That, in itself, makes me ask if someone wants us to take it personally. And why. But that’s another thing altogether.

Americans also seem to be as terrified of the concept of Sharia law as they are misinformed about it. The fear is righteous. Sharia is decidedly unfriendly to non Muslims. It is, however, a necessary element in social hierarchy of Islamic culture. Islam, fundamentally, is legalistic and lends itself in many ways to theocratic forms of government, which is how the Islamic State is trying to present itself. Arabic culture not only fails to place the value on democracy that westerners do, but they also fail to draw the sharp line between government and religion.

On a side note, I find it side splittingly funny that no one seems particularly bothered by the fact that the Saudis implement Sharia or by the way they go about it. The Saudis are, in fact, known for having a poor reputation regarding human rights. When a women’s school in Saudi Arabia catches fire in the night and the fleeing women are not appropriately covered, exit is barred by authorities. It’d be awful to burn to death because you couldn’t find your ninja mask when the smoke woke you in the night and the Jesus police barred the doors. We still trade with these savages. Does that make my sense of humor twisted?

If it weren’t for my twisted yet well read sense of humor, you’d never have known that really happened. And not so long ago. So there.

I’m curious to see how the events unfold this year. Much is at stake, on all sides. Western interests seem to be gambling on ISIS doing some or all of the heavy lifting when it comes to ousting the Assad regime and establishing a friendly government, essentially a sort of recolonization itself. The gamble is based on how hard it will be to control or oust ISIS after and if ISIS is able to rout Assad completely.

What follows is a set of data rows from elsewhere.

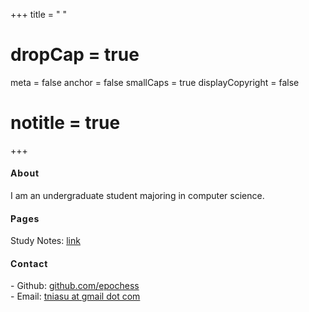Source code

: +++
title = " "
# dropCap = true
  meta = false
  anchor = false
  smallCaps = true
  displayCopyright = false
#   notitle = true
+++

<style>
.main {
    padding-top : 3em;
}

h4 {
  letter-spacing: .06em;
}
</style>



#### About
I am an undergraduate student majoring in computer science.

#### Pages
Study Notes: [link](https://epoches.notion.site/epoches/Personal-Home-2d6bc74f056c44f084e2f5fd3a49103a)      

#### Contact
\- Github: [github.com/epochess](https://github.com/epochess)        
\- Email: [tniasu at gmail dot com]()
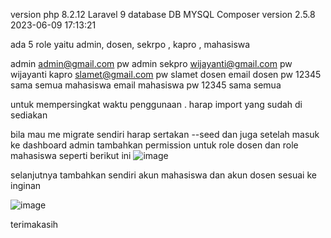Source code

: 
version php 8.2.12
Laravel 9
database DB MYSQL
Composer version 2.5.8 2023-06-09 17:13:21

ada 5 role yaitu admin, dosen, sekrpo , kapro , mahasiswa


admin admin@gmail.com pw admin
sekpro wijayanti@gmail.com  pw wijayanti
kapro slamet@gmail.com pw slamet
dosen email dosen pw 12345 sama semua
mahasiswa email mahasiswa pw 12345 sama semua 

untuk mempersingkat waktu penggunaan . harap import yang sudah di sediakan 

bila mau me migrate sendiri harap sertakan --seed dan juga setelah masuk ke dashboard admin tambahkan permission untuk role dosen dan role mahasiswa seperti berikut ini
![image](https://github.com/agung125/Aplikasi-Pengajuan-Judul-Skripsi/assets/93768289/3532af26-9a6c-4c49-b955-e692e5f1f217)

selanjutnya tambahkan sendiri akun mahasiswa dan akun dosen sesuai ke inginan

![image](https://github.com/agung125/Aplikasi-Pengajuan-Judul-Skripsi/assets/93768289/9a25f79a-49c1-427c-b704-08dd1853dcdd)


terimakasih








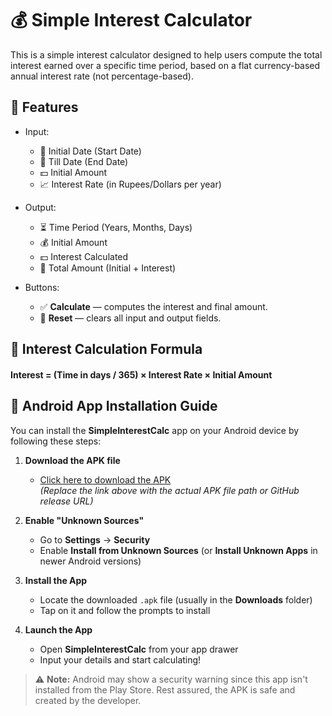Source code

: # 💰 Simple Interest Calculator

This is a simple interest calculator designed to help users compute the total interest earned over a specific time period, based on a flat currency-based annual interest rate (not percentage-based).

## 🔧 Features

- Input:
  - 📅 Initial Date (Start Date)
  - 📅 Till Date (End Date)
  - 💵 Initial Amount
  - 📈 Interest Rate (in Rupees/Dollars per year)

- Output:
  - ⏳ Time Period (Years, Months, Days)
  - 💰 Initial Amount
  - 💵 Interest Calculated
  - 🧾 Total Amount (Initial + Interest)

- Buttons:
  - ✅ **Calculate** — computes the interest and final amount.
  - 🔁 **Reset** — clears all input and output fields.

## 📌 Interest Calculation Formula
#### Interest = (Time in days / 365) × Interest Rate × Initial Amount


## 📲 Android App Installation Guide

You can install the **SimpleInterestCalc** app on your Android device by following these steps:

1. **Download the APK file**
   - [Click here to download the APK](./Intrest_Calculator.apk)  
     *(Replace the link above with the actual APK file path or GitHub release URL)*

2. **Enable "Unknown Sources"**
   - Go to **Settings** → **Security**
   - Enable **Install from Unknown Sources** (or **Install Unknown Apps** in newer Android versions)

3. **Install the App**
   - Locate the downloaded `.apk` file (usually in the **Downloads** folder)
   - Tap on it and follow the prompts to install

4. **Launch the App**
   - Open **SimpleInterestCalc** from your app drawer
   - Input your details and start calculating!

> ⚠️ **Note:** Android may show a security warning since this app isn't installed from the Play Store. Rest assured, the APK is safe and created by the developer.

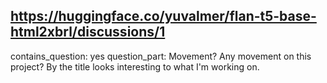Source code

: ## https://huggingface.co/yuvalmer/flan-t5-base-html2xbrl/discussions/1

contains_question: yes
question_part: Movement? Any movement on this project? By the title looks interesting to what I'm working on.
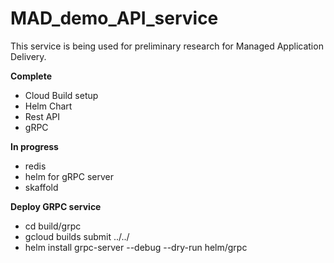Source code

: # MAD_demo_API_service

This service is being used for preliminary research for Managed Application Delivery. 

**Complete**
  * Cloud Build setup
  * Helm Chart
  * Rest API    
  * gRPC

**In progress**
  * redis
  * helm for gRPC server 
  * skaffold


**Deploy GRPC service**
  * cd build/grpc
  * gcloud builds submit ../../
  * helm install grpc-server --debug --dry-run helm/grpc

ISIS is, essentially, placing all of their eggs into one big ass sandbox and hoping like hell that sheer numbers do the trick when the bigger richer boys show up to play and bring tanks and trucks.

Again, this not the first time this has happened. Back in the first century BC, about sixty miles south of Rome proper, a gladiatorial training center was overrun by about 70 enslaved gladiators and all the Roman citizens involved in the operation were slaughtered.

For a year or two, this group looted and pillaged Roman towns, killing Romans and freeing slaves. Slaves jumped at the opportunity to join this small movement, which swelled to a force of over 70,000 by 71 BC. Up until this point, Rome had utterly refused to take seriously an uprising of slaves, deeming it only worthy of being handled by poorly trained and equipped local militias. A steady stream of victories against the poorly lead local forces bronzed the egos and courage of the resistance. And they actually thought they had a chance against Rome.

At that point, enough was enough. A rich asshole named Crassus was appointed to deal with the uprising. He engaged the army of slaves with a force of 40,000 highly trained, highly experienced Roman centurions and the army of Spartacus was wiped away forever like a turd on a wet wipe.

The moral is…you don’t fuck with Rome. Because Rome will fuck you up.

The fighting force that, essentially, is ISIS, seems to have evolved much in the same way as the army of Spartacus. ISIS is primarily lead by men freed from coalition fingernail factories. Guys who were dangerous and pissed off before being tortured and humiliated. Gladiators and slaves. Both groups utilize(d) similar personal demographics, those of people with a basic ideological need to resist what they perceive to be injustice.

Furthermore, they grew battle hardened and emboldened through successful military engagements against inferior forces, like the Roman citizen militias and the Iraqi army. In addition to increasing territory and available resources, shortsighted victories such as these boost morale and when human resources are available, recruitment numbers.

For Spartacus and his army of slaves, victory was in fact short lived and defeat was spelled out across the Roman countryside by men stapled to wooden crosses driven into the ground by their inevitable conquerors. So far, the only occupied crosses have been driven by ISIS themselves, but the new war is still young and Rome has not yet mobilized it’s more effective methods of extermination.

The only protection ISIS has, fundamentally, are the millions of non combatant civilians that they hide amongst to eat and sleep, and the fact that Rome has not yet been able to convince its citizens to foot the bill on a flat out Caesarian cleansing of the proverbial slate.

Not since Hiroshima at least.

This foul new year will indeed be a fine one for those who like to observe history as it happens, especially when it’s through a magic porthole in a living room, several thousand miles away. I can’t say that for those who see it first hand, but I’m sure they’ll be just as engrossed as I am.